# Most failure prone amps



## nonreverb (Sep 19, 2006)

After reading and posting on a previous thread here regarding reliable amps, I'm going to ask the inverse question here. What amps are the most failure prone due to design and yes could include amps that for instance, run power tubes far too hot causing premature failure. I have 3 or 4 that come to mind but I'll let others chime in first.


----------



## GuitarsCanada (Dec 30, 2005)

There was a version of the Marshall DSL 401 that was notorious for running hot. Lot of people installed fans in them


----------



## hardasmum (Apr 23, 2008)

I always thought vintage AC30's were prone to failure because they ran so hot.


----------



## zdogma (Mar 21, 2006)

I have NEVER had to repair anything in my Carr or my Matchless amps. My Dr. Z was pretty solid too, its a 1998 model and other than a few microphonic ef86's/bad rectifier and a trip to nonreverb's house for a new power cord (cat chewed it).

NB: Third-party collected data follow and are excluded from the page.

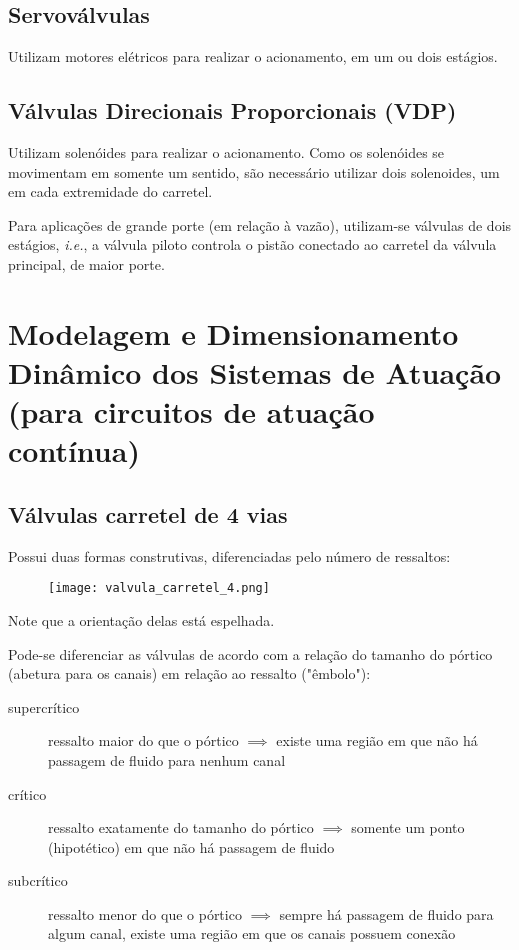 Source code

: \documentclass[a4paper]{report}
\begin{document}
\subsection*{Servoválvulas}

Utilizam motores elétricos para realizar o acionamento, em um ou dois estágios.

\subsection*{Válvulas Direcionais Proporcionais (VDP)}

Utilizam solenóides para realizar o acionamento. Como os solenóides se movimentam em somente um sentido, são necessário utilizar dois solenoides, um em cada extremidade do carretel.

Para aplicações de grande porte (em relação à vazão), utilizam-se válvulas de dois estágios, \emph{i.e.}, a válvula piloto controla o pistão conectado ao carretel da válvula principal, de maior porte.


\section*{Modelagem e Dimensionamento Dinâmico dos Sistemas de Atuação (para circuitos de atuação contínua)}

\subsection*{Válvulas carretel de 4 vias}

Possui duas formas construtivas, diferenciadas pelo número de ressaltos:
\begin{figure}[H]
    \centering
    \texttt{[image: valvula\_carretel\_4.png]}
\end{figure}
Note que a orientação delas está espelhada.

Pode-se diferenciar as válvulas de acordo com a relação do tamanho do pórtico (abetura para os canais) em relação ao ressalto ("êmbolo"):
\begin{description}
    \item[supercrítico] ressalto maior do que o pórtico $\implies$ existe uma região em que não há passagem de fluido para nenhum canal
    \item[crítico] ressalto exatamente do tamanho do pórtico $\implies$ somente um ponto (hipotético) em que não há passagem de fluido
    \item[subcrítico] ressalto menor do que o pórtico $\implies$ sempre há passagem de fluido para algum canal, existe uma região em que os canais possuem conexão
\end{description}
\end{document}
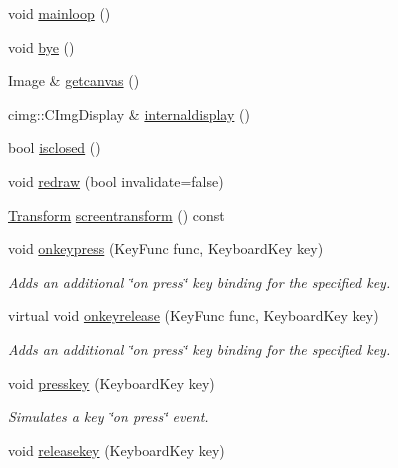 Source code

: \begin{DoxyCompactItemize}
\item 
void \hyperlink{classcturtle_1_1InteractiveTurtleScreen_a0b6a0f18333312f7d502b3d9a511143e}{mainloop} ()
\item 
void \hyperlink{classcturtle_1_1InteractiveTurtleScreen_a045b2cc0c8869140015abcc11226a714}{bye} ()
\item 
Image \& \hyperlink{classcturtle_1_1InteractiveTurtleScreen_ad2156553b1af3d0ab4527d8ddbda5d61}{getcanvas} ()
\item 
cimg\+::\+C\+Img\+Display \& \hyperlink{classcturtle_1_1InteractiveTurtleScreen_a0ea57bab0cb93f0fa4629747bddbab30}{internaldisplay} ()
\item 
bool \hyperlink{classcturtle_1_1InteractiveTurtleScreen_ab1809a5a10cb3afaa330d6ba2ee5bb49}{isclosed} ()
\item 
void \hyperlink{classcturtle_1_1InteractiveTurtleScreen_ad0e307da3f48e9e1ce6660c975ca3854}{redraw} (bool invalidate=false)
\item 
\hyperlink{classcturtle_1_1Transform}{Transform} \hyperlink{classcturtle_1_1InteractiveTurtleScreen_a6c81f204488e1ebe8180504990e559dc}{screentransform} () const
\item 
void \hyperlink{classcturtle_1_1InteractiveTurtleScreen_a997c82f379c6c90e2f1d2336db8bc1fc}{onkeypress} (Key\+Func func, Keyboard\+Key key)
\begin{DoxyCompactList}\small\item\em Adds an additional \char`\"{}on press\char`\"{} key binding for the specified key. \end{DoxyCompactList}\item 
virtual void \hyperlink{classcturtle_1_1InteractiveTurtleScreen_a313943b2ae07b9a67ae0681fbadc2085}{onkeyrelease} (Key\+Func func, Keyboard\+Key key)
\begin{DoxyCompactList}\small\item\em Adds an additional \char`\"{}on press\char`\"{} key binding for the specified key. \end{DoxyCompactList}\item 
void \hyperlink{classcturtle_1_1InteractiveTurtleScreen_a4273782c35444bc35afb0a8ea0f6a168}{presskey} (Keyboard\+Key key)
\begin{DoxyCompactList}\small\item\em Simulates a key \char`\"{}on press\char`\"{} event. \end{DoxyCompactList}\item 
void \hyperlink{classcturtle_1_1InteractiveTurtleScreen_a31a3f4a793acd97e8e6e8a42a7c7c885}{releasekey} (Keyboard\+Key key)

\end{DoxyCompactItemize}
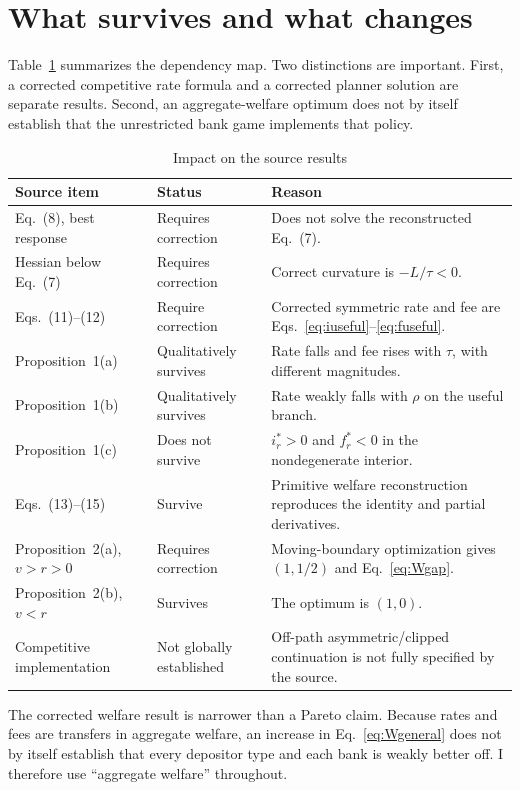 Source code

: \section{What survives and what changes}
Table~\ref{tab:impact} summarizes the dependency map. Two distinctions are important. First, a corrected competitive rate formula and a corrected planner solution are separate results. Second, an aggregate-welfare optimum does not by itself establish that the unrestricted bank game implements that policy.

\begin{table}[ht]
\centering
\caption{Impact on the source results}\label{tab:impact}
\small
\begin{tabular}{p{}p{}p{}}
\toprule
Source item & Status & Reason \\
\midrule
Eq.~(8), best response & Requires correction & Does not solve the reconstructed Eq.~(7). \\
Hessian below Eq.~(7) & Requires correction & Correct curvature is $-L/\tau<0$. \\
Eqs.~(11)--(12) & Require correction & Corrected symmetric rate and fee are Eqs.~\eqref{eq:iuseful}--\eqref{eq:fuseful}. \\
Proposition~1(a) & Qualitatively survives & Rate falls and fee rises with $\tau$, with different magnitudes. \\
Proposition~1(b) & Qualitatively survives & Rate weakly falls with $\rho$ on the useful branch. \\
Proposition~1(c) & Does not survive & $i_r^*>0$ and $f_r^*<0$ in the nondegenerate interior. \\
Eqs.~(13)--(15) & Survive & Primitive welfare reconstruction reproduces the identity and partial derivatives. \\
Proposition~2(a), $v>r>0$ & Requires correction & Moving-boundary optimization gives $(1,1/2)$ and Eq.~\eqref{eq:Wgap}. \\
Proposition~2(b), $v<r$ & Survives & The optimum is $(1,0)$. \\
Competitive implementation & Not globally established & Off-path asymmetric/clipped continuation is not fully specified by the source. \\
\bottomrule
\end{tabular}
\end{table}

The corrected welfare result is narrower than a Pareto claim. Because rates and fees are transfers in aggregate welfare, an increase in Eq.~\eqref{eq:Wgeneral} does not by itself establish that every depositor type and each bank is weakly better off. I therefore use “aggregate welfare” throughout.

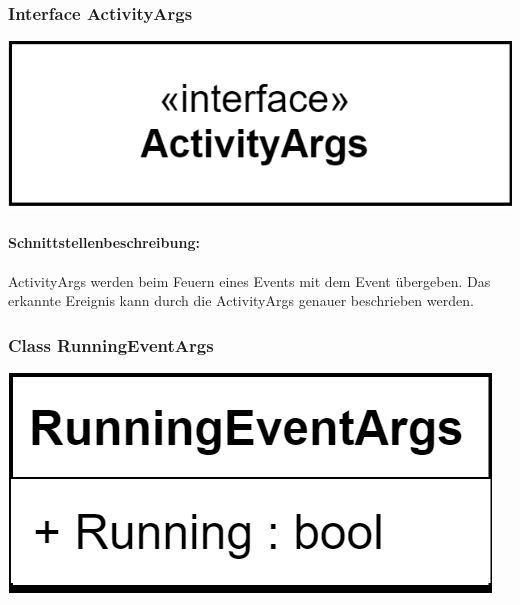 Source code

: \documentclass[a4paper,12pt]{article}
\begin{document}
	
	\begin{minipage}[b]{0.6\textwidth}
		\subsubsection{Interface ActivityArgs}
		\end{minipage}
		\begin{minipage}[c]{0.5\textwidth}
			\includegraphics{bilder/EMKlassen/ActivityArgsInterface.png}
		\end{minipage}
		
	\paragraph{Schnittstellenbeschreibung:}
	ActivityArgs werden beim Feuern eines Events mit dem Event übergeben. Das erkannte Ereignis kann durch die ActivityArgs genauer beschrieben werden.\\
	
	\begin{minipage}[b]{0.6\textwidth}
		\subsubsection{Class RunningEventArgs}
		\end{minipage}
		\begin{minipage}[c]{0.5\textwidth}
			\includegraphics{bilder/EMKlassen/RunningEventArgsClass.png}
		\end{minipage}
		
\end{document}
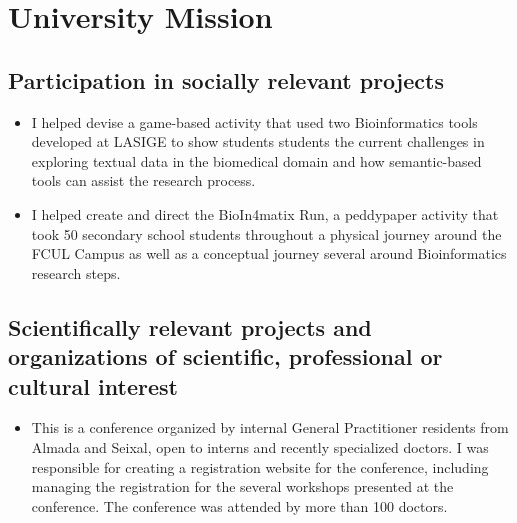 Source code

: \section{University Mission}

\subsection{Participation in socially relevant projects}

\begin{itemize}
    \item I helped devise a game-based activity that used two Bioinformatics tools developed at LASIGE to show students students the current challenges in exploring textual data in the biomedical domain and how semantic-based tools can assist the research process.
\end{itemize}

\begin{itemize}
    \item I helped create and direct the BioIn4matix Run, a peddypaper activity that took 50 secondary school students throughout a physical journey around the FCUL Campus as well as a conceptual journey several around Bioinformatics research steps.
\end{itemize}


\subsection{Scientifically relevant projects and organizations of scientific, professional or cultural interest}

\begin{itemize}
    \item This is a conference organized by internal General Practitioner residents from Almada and Seixal, open to interns and recently specialized doctors. I was responsible for creating a registration website for the conference, including managing the registration for the several workshops presented at the conference. The conference was attended by more than 100 doctors.
\end{itemize} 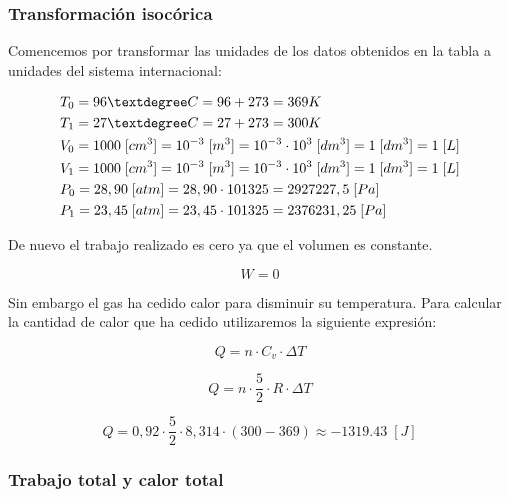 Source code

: \documentclass{article}
\begin{document}
\subsubsection{Transformación isocórica}

Comencemos por transformar las unidades de los datos obtenidos en la tabla a unidades del sistema internacional:

\begin{equation}
    \begin{split}
        & T_0 = 96 \textdegree C = 96 + 273 = 369 K  \\
        & T_1 = 27 \textdegree C = 27 + 273 = 300 K  \\
        & V_0 = 1000 \; [cm^3] = 10^{-3} \; [m^3] = 10^{-3} \cdot 10^3 \; [dm^3] = 1 \; [dm^3] = 1 \; [L] \\
        & V_1 = 1000 \; [cm^3] = 10^{-3} \; [m^3] = 10^{-3} \cdot 10^3 \; [dm^3] = 1 \; [dm^3] = 1 \; [L] \\
        & P_0 = 28,90 \; [atm] = 28,90 \cdot 101325 = 2927227,5 \; [Pa] \\
        & P_1 = 23,45 \; [atm] = 23,45 \cdot 101325 = 2376231,25 \; [Pa] \\
    \end{split}
\end{equation}

De nuevo el trabajo realizado es cero ya que el volumen es constante.

\[
    W = 0
\]

Sin embargo el gas ha cedido calor para disminuir su temperatura. Para calcular la cantidad de calor que ha cedido utilizaremos la siguiente expresión:

\begin{equation}
    Q = n \cdot C_v \cdot \Delta T
\end{equation}

\begin{equation}
    Q = n \cdot \frac{5}{2} \cdot R \cdot \Delta T
\end{equation}

\begin{equation}
    Q = 0,92 \cdot \frac{5}{2} \cdot 8,314 \cdot (300 - 369) \approx - 1319.43 \; [J]
\end{equation}

\subsubsection{Trabajo total y calor total}
\end{document}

I've had at least one breakdown with all my other amps.

My worst amp for reliability was a Soldano Astroverb, it sounded great when it was working, but it had tube socket issues, bad reverb circuit, loose wires, circuit board mounted tubes melting the circuit board, a whole bunch of problems. Odd cause my impression was that those amps are pretty bomb proof. I really think that the circuit board mounted EL84's were the problem with that amp. Close second was a Peavey classic 30.


----------



## WCGill (Mar 27, 2009)

I don't do repairs on a steady basis anymore which is a good thing as I hate working on the newer stuff. I find that circuit-board mounting of tube sockets (power mostly) and jacks leads to much grief. The tiny pots also are a source of trouble. As far as the older Fenders goes, the reverb 12AT7 was usually DOA. I've pretty much seen them all, not in large numbers though and these stand out.


----------



## TWRC (Apr 22, 2011)

Vintage AC30's are very prone to tube failure due to how hot they run. I had a tech install a 4"x4" fan at the bottom of my chassis to move the hot air through the vents and it seems to run less hot than your typical AC30. 



hardasmum said:


> I always thought vintage AC30's were prone to failure because they ran so hot.


----------



## zdogma (Mar 21, 2006)

TWRC said:


> Vintage AC30's are very prone to tube failure due to how hot they run. I had a tech install a 4"x4" fan at the bottom of my chassis to move the hot air through the vents and it seems to run less hot than your typical AC30.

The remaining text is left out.